12 Buktikan

"Tenanglah Lin, katakan ada apa?" tanya Jiya sambil membawa gadis yang baru saja memeluknya itu sedikit menjauh.

Lina pun menatap Jiya dengan sendu. "Aku hampir dibawa ke kantor polisi," ujarnya.

"Kantor polisi?" Jiya bertanya sambil menatap Lina dengan heran dan sedikit bingung.

Dan sebelum Lina menjawab tiba-tiba seorang anak mendekati mereka berdua. "Bu, ada yang bertengkar," ujar anak itu sambil menarik baju Jiya.

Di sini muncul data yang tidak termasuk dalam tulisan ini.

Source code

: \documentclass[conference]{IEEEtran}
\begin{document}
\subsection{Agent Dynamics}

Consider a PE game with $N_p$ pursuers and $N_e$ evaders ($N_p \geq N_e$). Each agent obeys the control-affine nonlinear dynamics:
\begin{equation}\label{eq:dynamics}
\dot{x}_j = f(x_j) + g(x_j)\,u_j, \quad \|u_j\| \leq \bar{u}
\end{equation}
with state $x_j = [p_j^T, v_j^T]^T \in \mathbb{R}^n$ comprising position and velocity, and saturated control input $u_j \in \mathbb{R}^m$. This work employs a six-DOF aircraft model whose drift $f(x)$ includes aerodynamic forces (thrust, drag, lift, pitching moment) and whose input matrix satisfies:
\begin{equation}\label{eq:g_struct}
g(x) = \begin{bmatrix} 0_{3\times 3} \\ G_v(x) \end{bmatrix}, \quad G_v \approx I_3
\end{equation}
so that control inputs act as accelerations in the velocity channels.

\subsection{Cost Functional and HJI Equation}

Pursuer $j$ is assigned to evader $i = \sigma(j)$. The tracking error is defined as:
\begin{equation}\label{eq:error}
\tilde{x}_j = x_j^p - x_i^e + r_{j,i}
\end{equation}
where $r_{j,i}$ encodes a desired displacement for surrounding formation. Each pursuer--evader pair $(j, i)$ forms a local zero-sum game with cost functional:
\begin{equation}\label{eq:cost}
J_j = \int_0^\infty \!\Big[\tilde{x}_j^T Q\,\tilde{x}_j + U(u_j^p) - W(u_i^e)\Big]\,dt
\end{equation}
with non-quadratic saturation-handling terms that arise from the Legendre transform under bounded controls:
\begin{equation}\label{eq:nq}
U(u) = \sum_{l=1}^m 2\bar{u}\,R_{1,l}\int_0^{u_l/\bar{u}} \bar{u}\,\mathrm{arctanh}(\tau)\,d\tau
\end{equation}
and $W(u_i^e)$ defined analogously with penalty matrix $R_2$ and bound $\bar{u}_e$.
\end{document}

Jiya pun langsung menoleh dan melihat ke arah anak tersebut. "Bertengkar?"

Anak itu pun langsung menunjuk ke arah tempatnya mengajar tadi.

"Hei, stop!" teriaknya sambil berlari ke tempat itu dan melerai.

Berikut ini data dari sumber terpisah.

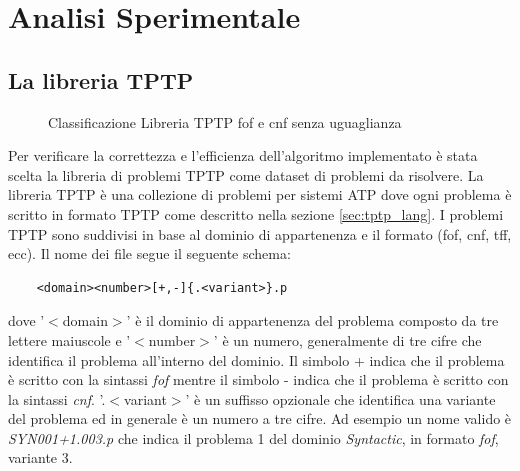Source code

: \documentclass[./main.tex]{subfiles}
\begin{document}
\chapter{Analisi Sperimentale}
\section{La libreria TPTP}
\begin{figure}[h]
    \centering
    \caption{Classificazione Libreria TPTP fof e cnf senza uguaglianza}
    \label{fig:classificazione_tptp}
\end{figure}

Per verificare la correttezza e l'efficienza dell'algoritmo implementato è stata scelta 
la libreria di problemi TPTP \cite{tptpLib} come dataset di problemi da risolvere. 
La libreria TPTP è una collezione di problemi per sistemi ATP dove ogni problema è scritto in formato
TPTP come descritto nella sezione \ref{sec:tptp_lang}.
I problemi TPTP sono suddivisi in base al dominio di appartenenza e il formato (fof, cnf, tff, ecc).
Il nome dei file segue il seguente schema:
\begin{verbatim}
    <domain><number>[+,-]{.<variant>}.p
\end{verbatim}

dove '$<$domain$>$' è il dominio di appartenenza del problema composto da tre lettere maiuscole e
'$<$number$>$' è un numero, generalmente di tre cifre che identifica il problema all'interno del dominio.
Il simbolo + indica che il problema è scritto con la sintassi \textit{fof} mentre il simbolo - indica
che il problema è scritto con la sintassi \textit{cnf}. '.$<$variant$>$' è un suffisso opzionale che
identifica una variante del problema ed in generale è un numero a tre cifre.
Ad esempio un nome valido è \textit{SYN001+1.003.p} che indica il problema 1 del dominio \textit{Syntactic},
in formato \textit{fof}, variante 3. 
\end{document}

"Bu, anak ini nakal," ujar salah satu anak yang bertengkar.

Sedangkan anak yang satunya segera menyahut, "Tidak, dia yang mulai dulu. Dia memaki pensilku ndak bilang-bilang, itu namanya mencuri."

Jiya pun menghela napas panjang. "Sudah jangan bertengkar lagi, nanti—"

"Nggak bisa, anak yang meminjam tanpa izin itu namanya mencuri. Dan anak nakal harus dihukum," sahut anak lain dengan santai.

Jiya dan beberapa anak tersebut langsung menatap ke arah salah satu bangku, di mana anak laki-laki yang baru saja mengatakan hal itu duduk.

'Sejak kapan dia di sana,' batin Jiya sambil mengerutkan dahinya menatap ke arah anak laki-laki tersebut.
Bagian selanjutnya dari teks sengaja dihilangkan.